It’s not just Americans who are getting screwed by the Republican tax bill:
Europe’s five largest economies on Monday warned the U.S. its planned corporate tax reform could breach world trade rules and violate double-taxation treaties the U.S. has signed….“It is important that the U.S. government’s rights over domestic tax policy be exercised in a way that adheres with international obligations to which it has signed up,” the ministers wrote in the letter.
….A provision of the House bill for a 20% excise tax on payments to foreign-affiliated companies, the Europeans warned, would discriminate against non-U.S. businesses operating in the country, contravene World Trade Organization rules and breach double-taxation agreements.
Likewise, the proposed “base erosion and anti-abuse tax provision” contained in the Senate bill could harm international banking and insurance businesses because it would treat cross-border financial transactions between a company and a subsidiary as nondeductible, subjecting it to a 10% tax, the ministers warned.

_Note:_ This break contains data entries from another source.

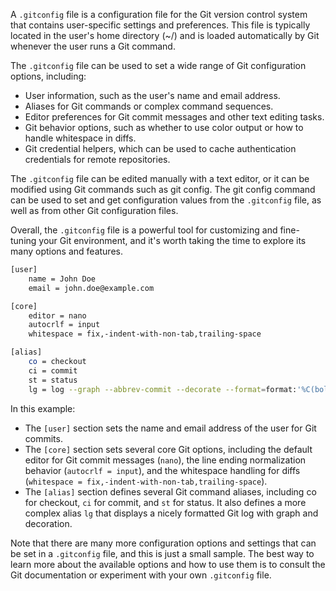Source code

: A `.gitconfig` file is a configuration file for the Git version control system that contains user-specific settings and preferences. This file is typically located in the user's home directory (~/) and is loaded automatically by Git whenever the user runs a Git command.

The `.gitconfig` file can be used to set a wide range of Git configuration options, including:

- User information, such as the user's name and email address.
- Aliases for Git commands or complex command sequences.
- Editor preferences for Git commit messages and other text editing tasks.
- Git behavior options, such as whether to use color output or how to handle whitespace in diffs.
- Git credential helpers, which can be used to cache authentication credentials for remote repositories.

The `.gitconfig` file can be edited manually with a text editor, or it can be modified using Git commands such as git config. The git config command can be used to set and get configuration values from the `.gitconfig` file, as well as from other Git configuration files.

Overall, the `.gitconfig` file is a powerful tool for customizing and fine-tuning your Git environment, and it's worth taking the time to explore its many options and features.

```bash
[user]
    name = John Doe
    email = john.doe@example.com

[core]
    editor = nano
    autocrlf = input
    whitespace = fix,-indent-with-non-tab,trailing-space

[alias]
    co = checkout
    ci = commit
    st = status
    lg = log --graph --abbrev-commit --decorate --format=format:'%C(bold blue)%h%C(reset) - %C(bold green)(%ar)%C(reset) %C(white)%s%C(reset) %C(dim white)- %an%C(reset)%C(auto)%d%C(reset)'
```

In this example:

- The `[user]` section sets the name and email address of the user for Git commits.
- The `[core]` section sets several core Git options, including the default editor for Git commit messages (`nano`), the line ending normalization behavior (`autocrlf = input`), and the whitespace handling for diffs (`whitespace = fix,-indent-with-non-tab,trailing-space`).
- The `[alias]` section defines several Git command aliases, including co for checkout, `ci` for commit, and `st` for status. It also defines a more complex alias `lg` that displays a nicely formatted Git log with graph and decoration.

Note that there are many more configuration options and settings that can be set in a `.gitconfig` file, and this is just a small sample. The best way to learn more about the available options and how to use them is to consult the Git documentation or experiment with your own `.gitconfig` file.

The finance chiefs also said a proposed preferential regime for some types of foreign incomes, another provision of the Senate bill, could be seen as an export subsidy banned under international trade rules.
This is no surprise. The Republican Party’s enemies these days are liberals and foreigners. The tax bill goes after liberals with a chain saw, and it’s hardly surprising that they’re going after foreigners too.
Sure, foreigners have “treaties” that liberals don’t, but the new regime has made it crystal clear that it cares nothing for past promises except those made to the most extreme elements of the Republican base. Everyone else is on their own.